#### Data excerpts

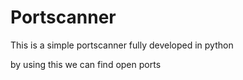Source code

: # Portscanner

This is a simple portscanner fully developed in python

by using this we can find open ports 

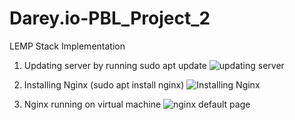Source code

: # Darey.io-PBL_Project_2
LEMP Stack Implementation 

1.  Updating server by running sudo apt update 
![updating server](https://user-images.githubusercontent.com/101065505/197029031-8573433c-aa8e-46e1-8b19-fe973378f465.png)

1.  Installing Nginx (sudo apt install nginx)
![Installing Nginx](https://user-images.githubusercontent.com/101065505/197029501-c7859ce1-8627-46be-bc43-c2e64f9b7f64.png)  

1.  Nginx running on virtual machine 
![nginx default page](https://user-images.githubusercontent.com/101065505/197031416-8afb08f2-7bf1-4629-8b78-4df67f7f9b2b.png)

#### WORK ITEM
From the entries above, restate word for word the lines from the line containing "LEMP Stack Implementation" to the line containing "on virtual machine", both ends included, and nothing more.

#### RESPONSE TO THIS EXERCISE
LEMP Stack Implementation 

1.  Updating server by running sudo apt update 
![updating server](https://user-images.githubusercontent.com/101065505/197029031-8573433c-aa8e-46e1-8b19-fe973378f465.png)

1.  Installing Nginx (sudo apt install nginx)
![Installing Nginx](https://user-images.githubusercontent.com/101065505/197029501-c7859ce1-8627-46be-bc43-c2e64f9b7f64.png)  

1.  Nginx running on virtual machine 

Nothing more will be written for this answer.